_Supplied data_
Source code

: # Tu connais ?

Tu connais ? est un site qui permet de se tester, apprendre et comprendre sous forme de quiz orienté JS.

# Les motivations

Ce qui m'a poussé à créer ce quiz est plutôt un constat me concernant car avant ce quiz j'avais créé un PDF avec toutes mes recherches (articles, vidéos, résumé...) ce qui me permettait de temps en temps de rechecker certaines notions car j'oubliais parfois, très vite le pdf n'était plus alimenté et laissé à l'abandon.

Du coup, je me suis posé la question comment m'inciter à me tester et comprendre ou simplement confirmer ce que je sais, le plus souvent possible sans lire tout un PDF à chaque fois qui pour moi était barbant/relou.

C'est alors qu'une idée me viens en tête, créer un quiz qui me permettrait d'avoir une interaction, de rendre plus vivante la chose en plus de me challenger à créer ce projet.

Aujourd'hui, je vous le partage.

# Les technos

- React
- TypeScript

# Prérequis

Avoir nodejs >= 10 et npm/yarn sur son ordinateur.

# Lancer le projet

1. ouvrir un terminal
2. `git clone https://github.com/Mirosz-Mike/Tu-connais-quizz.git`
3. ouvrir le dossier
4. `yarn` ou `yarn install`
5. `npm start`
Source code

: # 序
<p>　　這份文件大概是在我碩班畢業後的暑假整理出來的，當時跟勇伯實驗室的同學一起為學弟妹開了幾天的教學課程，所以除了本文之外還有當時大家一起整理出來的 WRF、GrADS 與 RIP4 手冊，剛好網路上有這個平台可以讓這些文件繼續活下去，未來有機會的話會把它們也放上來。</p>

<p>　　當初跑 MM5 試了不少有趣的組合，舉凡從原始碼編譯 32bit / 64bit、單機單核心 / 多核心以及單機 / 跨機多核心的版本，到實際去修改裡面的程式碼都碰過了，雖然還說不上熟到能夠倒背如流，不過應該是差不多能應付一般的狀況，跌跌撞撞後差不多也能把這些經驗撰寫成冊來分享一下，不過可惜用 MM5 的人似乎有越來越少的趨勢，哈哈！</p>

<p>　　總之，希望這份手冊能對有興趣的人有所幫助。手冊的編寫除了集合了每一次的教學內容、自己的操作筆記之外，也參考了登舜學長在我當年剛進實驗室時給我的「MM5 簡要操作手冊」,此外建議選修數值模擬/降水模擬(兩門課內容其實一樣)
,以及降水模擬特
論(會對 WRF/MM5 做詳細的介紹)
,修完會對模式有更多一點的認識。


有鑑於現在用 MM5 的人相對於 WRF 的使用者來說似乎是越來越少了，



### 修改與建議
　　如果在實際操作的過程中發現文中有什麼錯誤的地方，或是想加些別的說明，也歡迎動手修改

_Work to be completed_
Only the lines from the line with "- TypeScript" to the final line of the entries are to be returned, each exactly as written, both ends included.

_Answer box_
- TypeScript

# Prérequis

Avoir nodejs >= 10 et npm/yarn sur son ordinateur.

# Lancer le projet

1. ouvrir un terminal
2. `git clone https://github.com/Mirosz-Mike/Tu-connais-quizz.git`
3. ouvrir le dossier
4. `yarn` ou `yarn install`
5. `npm start`
Source code

: # 序
<p>　　這份文件大概是在我碩班畢業後的暑假整理出來的，當時跟勇伯實驗室的同學一起為學弟妹開了幾天的教學課程，所以除了本文之外還有當時大家一起整理出來的 WRF、GrADS 與 RIP4 手冊，剛好網路上有這個平台可以讓這些文件繼續活下去，未來有機會的話會把它們也放上來。</p>

<p>　　當初跑 MM5 試了不少有趣的組合，舉凡從原始碼編譯 32bit / 64bit、單機單核心 / 多核心以及單機 / 跨機多核心的版本，到實際去修改裡面的程式碼都碰過了，雖然還說不上熟到能夠倒背如流，不過應該是差不多能應付一般的狀況，跌跌撞撞後差不多也能把這些經驗撰寫成冊來分享一下，不過可惜用 MM5 的人似乎有越來越少的趨勢，哈哈！</p>

<p>　　總之，希望這份手冊能對有興趣的人有所幫助。手冊的編寫除了集合了每一次的教學內容、自己的操作筆記之外，也參考了登舜學長在我當年剛進實驗室時給我的「MM5 簡要操作手冊」,此外建議選修數值模擬/降水模擬(兩門課內容其實一樣)
,以及降水模擬特
論(會對 WRF/MM5 做詳細的介紹)
,修完會對模式有更多一點的認識。


有鑑於現在用 MM5 的人相對於 WRF 的使用者來說似乎是越來越少了，



### 修改與建議
　　如果在實際操作的過程中發現文中有什麼錯誤的地方，或是想加些別的說明，也歡迎動手修改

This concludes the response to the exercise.